** Raw data follows **

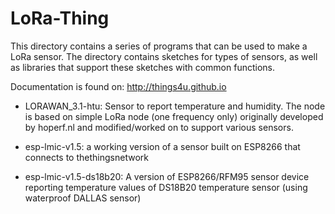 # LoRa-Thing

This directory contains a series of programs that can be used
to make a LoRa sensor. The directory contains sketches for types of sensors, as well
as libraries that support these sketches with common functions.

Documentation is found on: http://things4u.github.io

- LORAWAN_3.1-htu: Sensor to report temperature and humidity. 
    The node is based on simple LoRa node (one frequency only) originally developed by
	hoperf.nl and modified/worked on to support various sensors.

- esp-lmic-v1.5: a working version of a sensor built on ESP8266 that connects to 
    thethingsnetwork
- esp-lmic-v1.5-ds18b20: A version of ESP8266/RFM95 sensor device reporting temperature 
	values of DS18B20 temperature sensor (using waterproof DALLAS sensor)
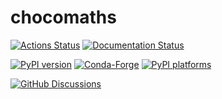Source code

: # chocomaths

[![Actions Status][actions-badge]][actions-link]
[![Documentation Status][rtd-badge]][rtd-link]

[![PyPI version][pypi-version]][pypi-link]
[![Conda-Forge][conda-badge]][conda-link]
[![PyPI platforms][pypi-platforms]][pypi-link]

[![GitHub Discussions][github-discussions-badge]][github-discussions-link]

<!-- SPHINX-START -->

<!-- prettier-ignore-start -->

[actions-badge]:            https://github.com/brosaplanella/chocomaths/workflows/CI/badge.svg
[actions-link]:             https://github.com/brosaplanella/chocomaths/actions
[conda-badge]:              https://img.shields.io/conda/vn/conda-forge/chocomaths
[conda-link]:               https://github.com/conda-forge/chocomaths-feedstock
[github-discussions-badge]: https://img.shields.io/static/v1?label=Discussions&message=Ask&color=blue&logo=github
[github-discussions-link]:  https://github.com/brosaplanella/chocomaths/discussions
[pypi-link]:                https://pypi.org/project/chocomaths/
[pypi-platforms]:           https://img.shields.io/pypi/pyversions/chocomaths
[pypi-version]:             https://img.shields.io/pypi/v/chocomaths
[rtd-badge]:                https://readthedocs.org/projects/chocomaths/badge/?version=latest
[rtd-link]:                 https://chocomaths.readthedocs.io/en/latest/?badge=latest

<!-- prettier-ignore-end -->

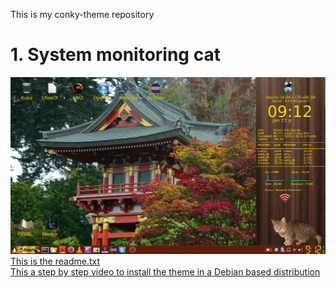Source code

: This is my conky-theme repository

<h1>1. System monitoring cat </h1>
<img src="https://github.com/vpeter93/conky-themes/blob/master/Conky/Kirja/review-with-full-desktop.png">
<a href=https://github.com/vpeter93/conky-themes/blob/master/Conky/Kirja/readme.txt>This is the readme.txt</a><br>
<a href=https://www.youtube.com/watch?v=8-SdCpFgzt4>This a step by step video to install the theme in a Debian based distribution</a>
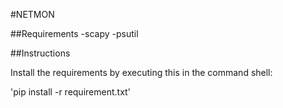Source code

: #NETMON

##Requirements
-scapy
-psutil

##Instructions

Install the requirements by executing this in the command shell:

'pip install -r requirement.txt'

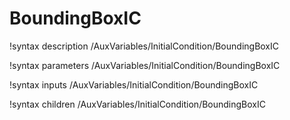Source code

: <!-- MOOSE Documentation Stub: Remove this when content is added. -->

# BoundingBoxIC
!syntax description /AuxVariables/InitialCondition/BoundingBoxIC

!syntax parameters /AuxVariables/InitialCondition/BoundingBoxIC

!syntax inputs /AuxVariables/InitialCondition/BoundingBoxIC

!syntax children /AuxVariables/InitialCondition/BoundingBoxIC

** End of Raw data **

§ Task instructions
Retype the lines above exactly as they appear, from the line containing "[![Conda-Forge][conda-badge]][conda-link]" through the line containing "is added. -->", and leave out any pictures.

§ Exercise result
[![Conda-Forge][conda-badge]][conda-link]
[![PyPI platforms][pypi-platforms]][pypi-link]

[![GitHub Discussions][github-discussions-badge]][github-discussions-link]

<!-- SPHINX-START -->

<!-- prettier-ignore-start -->

[actions-badge]:            https://github.com/brosaplanella/chocomaths/workflows/CI/badge.svg
[actions-link]:             https://github.com/brosaplanella/chocomaths/actions
[conda-badge]:              https://img.shields.io/conda/vn/conda-forge/chocomaths
[conda-link]:               https://github.com/conda-forge/chocomaths-feedstock
[github-discussions-badge]: https://img.shields.io/static/v1?label=Discussions&message=Ask&color=blue&logo=github
[github-discussions-link]:  https://github.com/brosaplanella/chocomaths/discussions
[pypi-link]:                https://pypi.org/project/chocomaths/
[pypi-platforms]:           https://img.shields.io/pypi/pyversions/chocomaths
[pypi-version]:             https://img.shields.io/pypi/v/chocomaths
[rtd-badge]:                https://readthedocs.org/projects/chocomaths/badge/?version=latest
[rtd-link]:                 https://chocomaths.readthedocs.io/en/latest/?badge=latest

<!-- prettier-ignore-end -->

Source code

: This is my conky-theme repository

<h1>1. System monitoring cat </h1>
<img src="https://github.com/vpeter93/conky-themes/blob/master/Conky/Kirja/review-with-full-desktop.png">
<a href=https://github.com/vpeter93/conky-themes/blob/master/Conky/Kirja/readme.txt>This is the readme.txt</a><br>
<a href=https://www.youtube.com/watch?v=8-SdCpFgzt4>This a step by step video to install the theme in a Debian based distribution</a>
Source code

: #NETMON

##Requirements
-scapy
-psutil

##Instructions

Install the requirements by executing this in the command shell:

'pip install -r requirement.txt'

Source code

: <!-- MOOSE Documentation Stub: Remove this when content is added. -->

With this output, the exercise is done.